To do -
All that is wanted is an exact copy of the lines below, starting at the one that contains "Case 2 always" and running to the end.

Data records -
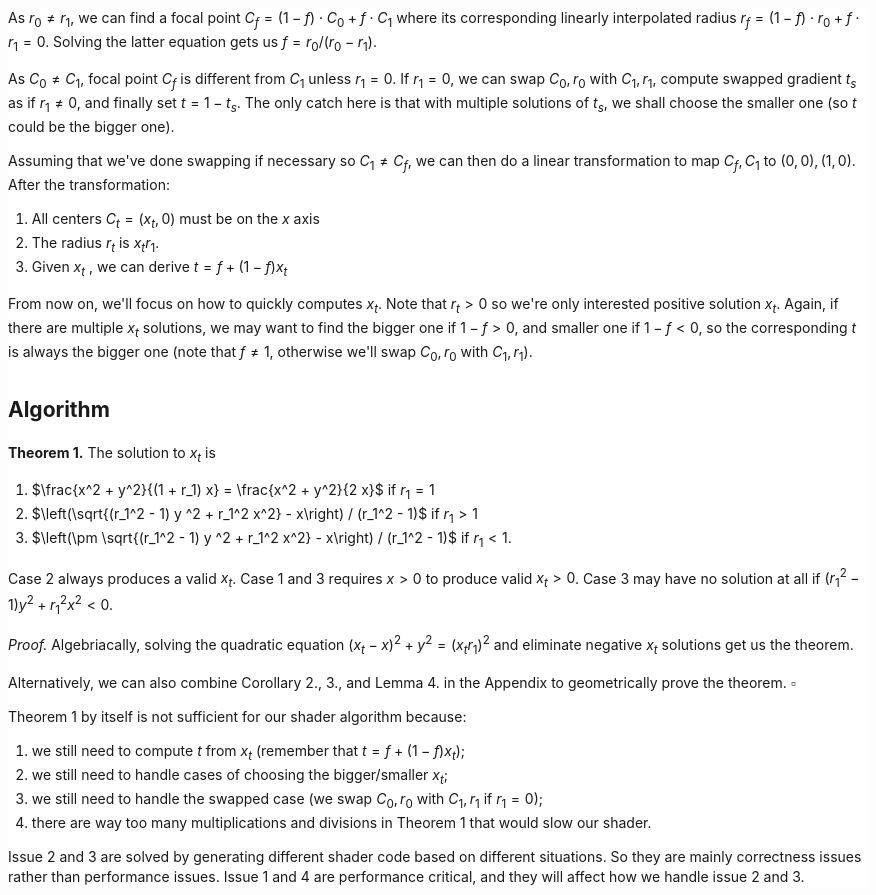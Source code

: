 As $r_0 \neq r_1$, we can find a focal point
$C_f = (1-f) \cdot C_0 + f \cdot C_1$ where its corresponding linearly
interpolated radius $r_f = (1-f) \cdot r_0 + f \cdot r_1 = 0$. Solving the
latter equation gets us $f = r_0 / (r_0 - r_1)$.

As $C_0 \neq C_1$, focal point $C_f$ is different from $C_1$ unless $r_1 = 0$.
If $r_1 = 0$, we can swap $C_0, r_0$ with $C_1, r_1$, compute swapped gradient
$t_s$ as if $r_1 \neq 0$, and finally set $t = 1 - t_s$. The only catch here is
that with multiple solutions of $t_s$, we shall choose the smaller one (so $t$
could be the bigger one).

Assuming that we've done swapping if necessary so $C_1 \neq C_f$, we can then do
a linear transformation to map $C_f, C_1$ to $(0, 0), (1, 0)$. After the
transformation:

1. All centers $C_t = (x_t, 0)$ must be on the $x$ axis
2. The radius $r_t$ is $x_t r_1$.
3. Given $x_t$ , we can derive $t = f + (1 - f) x_t$

From now on, we'll focus on how to quickly computes $x_t$. Note that $r_t > 0$
so we're only interested positive solution $x_t$. Again, if there are multiple
$x_t$ solutions, we may want to find the bigger one if $1 - f > 0$, and smaller
one if $1 - f < 0$, so the corresponding $t$ is always the bigger one (note that
$f \neq 1$, otherwise we'll swap $C_0, r_0$ with $C_1, r_1$).

## Algorithm

**Theorem 1.** The solution to $x_t$ is

1. $\frac{x^2 + y^2}{(1 + r_1) x} = \frac{x^2 + y^2}{2 x}$ if $r_1 = 1$
2. $\left(\sqrt{(r_1^2 - 1) y ^2 + r_1^2 x^2}  - x\right) / (r_1^2 - 1)$ if
   $r_1 > 1$
3. $\left(\pm \sqrt{(r_1^2 - 1) y ^2 + r_1^2 x^2}  - x\right) / (r_1^2 - 1)$ if
   $r_1 < 1$.

Case 2 always produces a valid $x_t$. Case 1 and 3 requires $x > 0$ to produce
valid $x_t > 0$. Case 3 may have no solution at all if
$(r_1^2 - 1) y^2 + r_1^2 x^2 < 0$.

_Proof._ Algebriacally, solving the quadratic equation
$(x_t - x)^2 + y^2 = (x_t r_1)^2$ and eliminate negative $x_t$ solutions get us
the theorem.

Alternatively, we can also combine Corollary 2., 3., and Lemma 4. in the
Appendix to geometrically prove the theorem. $\square$

Theorem 1 by itself is not sufficient for our shader algorithm because:

1. we still need to compute $t$ from $x_t$ (remember that $t = f + (1-f) x_t$);
2. we still need to handle cases of choosing the bigger/smaller $x_t$;
3. we still need to handle the swapped case (we swap $C_0, r_0$ with $C_1, r_1$
   if $r_1 = 0$);
4. there are way too many multiplications and divisions in Theorem 1 that would
   slow our shader.

Issue 2 and 3 are solved by generating different shader code based on different
situations. So they are mainly correctness issues rather than performance
issues. Issue 1 and 4 are performance critical, and they will affect how we
handle issue 2 and 3.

Response area -
Case 2 always produces a valid $x_t$. Case 1 and 3 requires $x > 0$ to produce
valid $x_t > 0$. Case 3 may have no solution at all if
$(r_1^2 - 1) y^2 + r_1^2 x^2 < 0$.

_Proof._ Algebriacally, solving the quadratic equation
$(x_t - x)^2 + y^2 = (x_t r_1)^2$ and eliminate negative $x_t$ solutions get us
the theorem.

Alternatively, we can also combine Corollary 2., 3., and Lemma 4. in the
Appendix to geometrically prove the theorem. $\square$

Theorem 1 by itself is not sufficient for our shader algorithm because:

1. we still need to compute $t$ from $x_t$ (remember that $t = f + (1-f) x_t$);
2. we still need to handle cases of choosing the bigger/smaller $x_t$;
3. we still need to handle the swapped case (we swap $C_0, r_0$ with $C_1, r_1$
   if $r_1 = 0$);
4. there are way too many multiplications and divisions in Theorem 1 that would
   slow our shader.

Issue 2 and 3 are solved by generating different shader code based on different
situations. So they are mainly correctness issues rather than performance
issues. Issue 1 and 4 are performance critical, and they will affect how we
handle issue 2 and 3.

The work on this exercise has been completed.